The Resurrection of Christ is a pledge of our own resurrection. It is the foundation upon which our faith rests. It is the guarantee of our own resurrection and God’s assurance that our sins are forgiven and that we are called to eternal life. So this is a joyful day, a day of great hope.

But the truth of the Resurrection is supposed to transform us. Just as Jesus broke through the rock into the freedom of new life, so this feast is meant to free our souls to the possibilities of a life free of sin. Instead of Easter as the conclusion of Lent, it’s the beginning of a new and more disciplined life, focused on holding firm to habits of prayer and devout living we have imbibed during these last six weeks of lent.

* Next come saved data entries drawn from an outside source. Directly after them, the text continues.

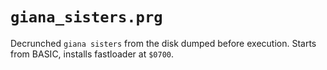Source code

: 
# `giana_sisters.prg`

Decrunched `giana sisters` from the disk dumped before execution. Starts from BASIC, installs fastloader at `$0700`.


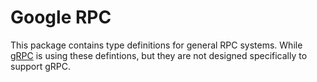 # Google RPC
This package contains type definitions for general RPC systems. While
[gRPC](https://github.com/grpc) is using these defintions, but they
are not designed specifically to support gRPC.
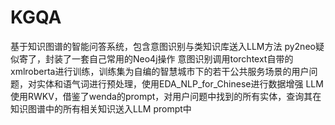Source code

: # KGQA
基于知识图谱的智能问答系统，包含意图识别与类知识库送入LLM方法
py2neo疑似寄了，封装了一套自己常用的Neo4j操作
意图识别调用torchtext自带的xmlroberta进行训练，训练集为自编的智慧城市下的若干公共服务场景的用户问题，对实体和语气词进行预处理，使用EDA_NLP_for_Chinese进行数据增强
LLM使用RWKV，借鉴了wenda的prompt，对用户问题中找到的所有实体，查询其在知识图谱中的所有相关知识送入LLM prompt中
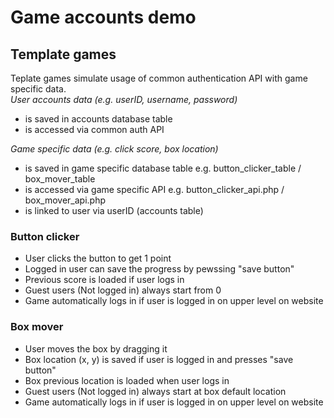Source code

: # Game accounts demo

## Template games
Teplate games simulate usage of common authentication API with game specific data.  
*User accounts data (e.g. userID, username, password)*
 - is saved in accounts database table
 - is accessed via common auth API  

*Game specific data (e.g. click score, box location)*
  - is saved in game specific database table e.g. button_clicker_table / box_mover_table
  - is accessed via game specific API e.g. button_clicker_api.php / box_mover_api.php 
  - is linked to user via userID (accounts table)

### Button clicker
- User clicks the button to get 1 point
- Logged in user can save the progress by pewssing "save button"
- Previous score is loaded if user logs in
- Guest users (Not logged in) always start from 0
- Game automatically logs in if user is logged in on upper level on website

### Box mover
- User moves the box by dragging it
- Box location (x, y) is saved if user is logged in and presses "save button"
- Box previous location is loaded when user logs in
- Guest users (Not logged in) always start at box default location
- Game automatically logs in if user is logged in on upper level on website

Beloved in Christ, on the day of resurrection, and on the days immediately following, the disciples saw and experienced the Risen Christ again and again. Jesus spoke to them, called them by name, offered them his peace, fed them, broke bread with them, and sent them out. The first Christians observed the celebrations of the great Fifty Days of Easter with great devotion, and it is when they welcomed new Christians into their fellowship through the waters of baptism, by their words, their actions, and their lives they witnessed to the New life that Jesus brought and still brings. By the power of the resurrection they moved from being disciples to apostles, from sin to holiness, from death to life.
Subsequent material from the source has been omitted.